▸ Task brief
Every line containing the string "terms" is to be copied from the records.

▸ The data

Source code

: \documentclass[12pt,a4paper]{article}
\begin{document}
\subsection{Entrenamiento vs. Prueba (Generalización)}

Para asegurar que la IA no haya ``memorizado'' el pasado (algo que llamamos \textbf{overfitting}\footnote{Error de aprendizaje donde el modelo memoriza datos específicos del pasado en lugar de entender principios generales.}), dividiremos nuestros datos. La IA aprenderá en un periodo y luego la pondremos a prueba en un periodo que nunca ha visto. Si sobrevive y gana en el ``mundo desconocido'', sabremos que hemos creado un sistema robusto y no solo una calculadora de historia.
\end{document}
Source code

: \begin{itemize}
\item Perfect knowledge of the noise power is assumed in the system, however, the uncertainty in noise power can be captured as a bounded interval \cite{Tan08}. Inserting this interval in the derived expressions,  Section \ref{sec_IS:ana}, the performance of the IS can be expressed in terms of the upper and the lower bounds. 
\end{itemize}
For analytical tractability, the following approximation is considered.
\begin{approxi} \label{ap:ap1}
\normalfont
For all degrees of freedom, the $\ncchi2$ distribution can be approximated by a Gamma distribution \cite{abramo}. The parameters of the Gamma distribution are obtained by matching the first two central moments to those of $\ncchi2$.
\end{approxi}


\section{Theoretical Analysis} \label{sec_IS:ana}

...

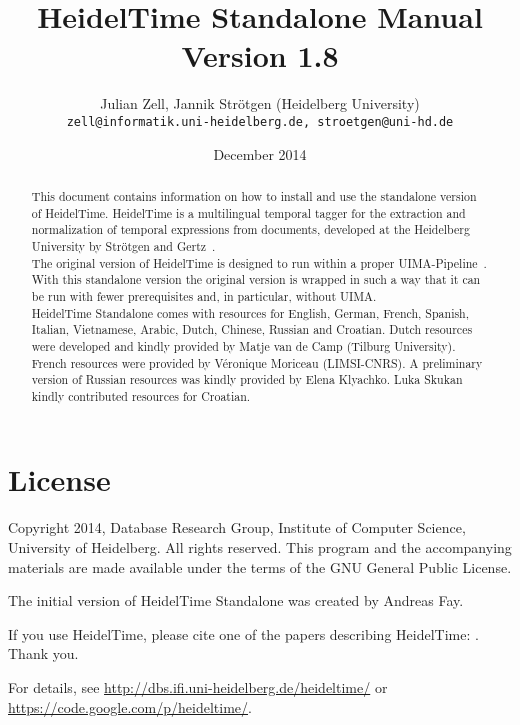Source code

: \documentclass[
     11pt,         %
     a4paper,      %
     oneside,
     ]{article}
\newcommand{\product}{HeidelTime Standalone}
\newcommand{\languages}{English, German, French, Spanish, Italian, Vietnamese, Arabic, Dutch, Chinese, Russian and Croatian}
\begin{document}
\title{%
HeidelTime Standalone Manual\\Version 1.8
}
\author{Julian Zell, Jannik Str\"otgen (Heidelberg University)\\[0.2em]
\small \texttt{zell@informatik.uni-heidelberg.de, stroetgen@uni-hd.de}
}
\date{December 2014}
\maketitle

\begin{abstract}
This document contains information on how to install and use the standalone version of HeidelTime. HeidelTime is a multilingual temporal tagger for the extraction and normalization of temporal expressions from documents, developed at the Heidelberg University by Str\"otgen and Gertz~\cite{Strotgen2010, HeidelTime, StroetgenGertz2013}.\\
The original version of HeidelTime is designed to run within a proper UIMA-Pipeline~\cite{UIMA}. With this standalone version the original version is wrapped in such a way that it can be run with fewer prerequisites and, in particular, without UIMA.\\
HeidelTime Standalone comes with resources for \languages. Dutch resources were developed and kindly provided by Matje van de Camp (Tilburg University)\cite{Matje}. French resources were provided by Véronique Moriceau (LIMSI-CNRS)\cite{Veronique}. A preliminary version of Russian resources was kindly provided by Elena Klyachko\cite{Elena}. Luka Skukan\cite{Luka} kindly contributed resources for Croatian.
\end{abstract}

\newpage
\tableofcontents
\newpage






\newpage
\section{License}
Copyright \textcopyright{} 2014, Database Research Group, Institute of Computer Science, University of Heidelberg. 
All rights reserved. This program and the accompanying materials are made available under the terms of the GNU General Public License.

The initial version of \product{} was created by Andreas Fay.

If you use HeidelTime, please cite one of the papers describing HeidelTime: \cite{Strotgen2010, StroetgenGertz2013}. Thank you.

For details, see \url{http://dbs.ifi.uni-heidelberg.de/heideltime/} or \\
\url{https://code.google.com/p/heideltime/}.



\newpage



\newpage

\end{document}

▸ Written solution
\item Perfect knowledge of the noise power is assumed in the system, however, the uncertainty in noise power can be captured as a bounded interval \cite{Tan08}. Inserting this interval in the derived expressions,  Section \ref{sec_IS:ana}, the performance of the IS can be expressed in terms of the upper and the lower bounds. 
All rights reserved. This program and the accompanying materials are made available under the terms of the GNU General Public License.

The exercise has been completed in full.